Source texts of formatted documents:
:::

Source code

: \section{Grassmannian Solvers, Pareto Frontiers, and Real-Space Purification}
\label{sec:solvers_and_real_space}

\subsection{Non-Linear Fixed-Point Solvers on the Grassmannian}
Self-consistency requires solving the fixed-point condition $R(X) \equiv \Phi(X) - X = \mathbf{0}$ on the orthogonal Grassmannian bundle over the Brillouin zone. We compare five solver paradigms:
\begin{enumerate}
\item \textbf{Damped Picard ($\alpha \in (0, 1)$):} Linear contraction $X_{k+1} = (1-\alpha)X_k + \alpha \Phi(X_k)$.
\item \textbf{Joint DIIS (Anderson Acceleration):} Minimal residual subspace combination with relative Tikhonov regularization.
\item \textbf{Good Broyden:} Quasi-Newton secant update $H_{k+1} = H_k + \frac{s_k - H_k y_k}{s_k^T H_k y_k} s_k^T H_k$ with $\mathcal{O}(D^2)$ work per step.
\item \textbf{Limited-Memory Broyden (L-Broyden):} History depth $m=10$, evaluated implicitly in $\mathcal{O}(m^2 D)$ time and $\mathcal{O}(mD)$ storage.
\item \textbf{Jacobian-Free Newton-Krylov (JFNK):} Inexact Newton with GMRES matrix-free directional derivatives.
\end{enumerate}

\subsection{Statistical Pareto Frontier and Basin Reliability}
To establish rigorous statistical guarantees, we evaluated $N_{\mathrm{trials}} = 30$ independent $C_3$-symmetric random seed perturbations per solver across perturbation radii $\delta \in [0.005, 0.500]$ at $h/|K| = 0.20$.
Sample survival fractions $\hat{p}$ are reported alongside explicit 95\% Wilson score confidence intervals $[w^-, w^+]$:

:::

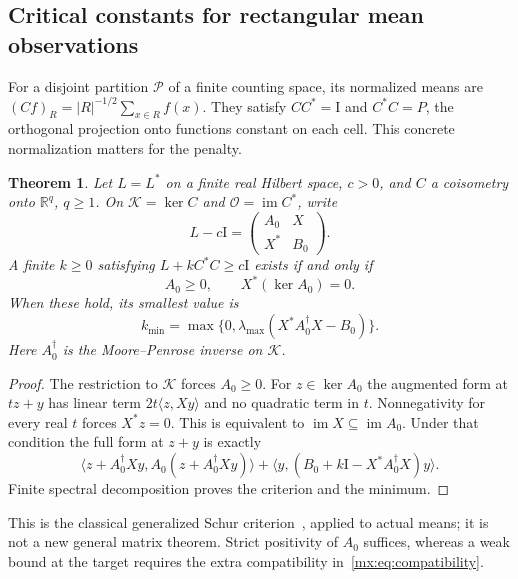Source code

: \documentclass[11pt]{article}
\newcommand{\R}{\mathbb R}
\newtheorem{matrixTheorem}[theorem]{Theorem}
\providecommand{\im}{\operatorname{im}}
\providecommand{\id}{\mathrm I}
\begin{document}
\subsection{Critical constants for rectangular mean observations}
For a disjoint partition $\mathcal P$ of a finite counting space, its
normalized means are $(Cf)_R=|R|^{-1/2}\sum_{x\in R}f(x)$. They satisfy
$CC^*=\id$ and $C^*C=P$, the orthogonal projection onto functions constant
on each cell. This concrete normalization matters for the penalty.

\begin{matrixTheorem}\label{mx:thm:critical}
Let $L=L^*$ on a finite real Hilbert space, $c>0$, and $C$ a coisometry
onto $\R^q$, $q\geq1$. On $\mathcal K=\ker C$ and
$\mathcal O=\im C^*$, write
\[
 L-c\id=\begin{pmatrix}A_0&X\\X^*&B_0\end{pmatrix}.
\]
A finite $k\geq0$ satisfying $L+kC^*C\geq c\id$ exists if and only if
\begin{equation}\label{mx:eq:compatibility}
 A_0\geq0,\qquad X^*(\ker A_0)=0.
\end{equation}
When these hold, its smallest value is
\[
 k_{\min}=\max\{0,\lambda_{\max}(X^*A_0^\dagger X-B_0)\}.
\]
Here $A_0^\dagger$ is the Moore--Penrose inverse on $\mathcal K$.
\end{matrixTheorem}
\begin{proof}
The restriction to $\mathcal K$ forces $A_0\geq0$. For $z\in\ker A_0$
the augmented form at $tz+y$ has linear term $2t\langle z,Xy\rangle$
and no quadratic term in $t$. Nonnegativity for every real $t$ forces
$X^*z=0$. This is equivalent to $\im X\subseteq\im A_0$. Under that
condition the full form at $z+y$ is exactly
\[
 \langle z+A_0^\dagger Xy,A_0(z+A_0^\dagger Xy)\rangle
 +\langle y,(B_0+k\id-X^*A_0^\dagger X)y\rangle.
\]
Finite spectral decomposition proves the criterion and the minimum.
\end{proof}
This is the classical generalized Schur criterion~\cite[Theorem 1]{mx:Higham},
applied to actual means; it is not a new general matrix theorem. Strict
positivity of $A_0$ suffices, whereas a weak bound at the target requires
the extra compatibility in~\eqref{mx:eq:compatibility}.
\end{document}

:::

_PROBLEM_
Copy word for word the stretch of entries above from the line that has "To establish rigorous" through the line that has "Sample survival fractions", both ends included, and nothing outside it.

_YOUR RESPONSE_
To establish rigorous statistical guarantees, we evaluated $N_{\mathrm{trials}} = 30$ independent $C_3$-symmetric random seed perturbations per solver across perturbation radii $\delta \in [0.005, 0.500]$ at $h/|K| = 0.20$.
Sample survival fractions $\hat{p}$ are reported alongside explicit 95\% Wilson score confidence intervals $[w^-, w^+]$:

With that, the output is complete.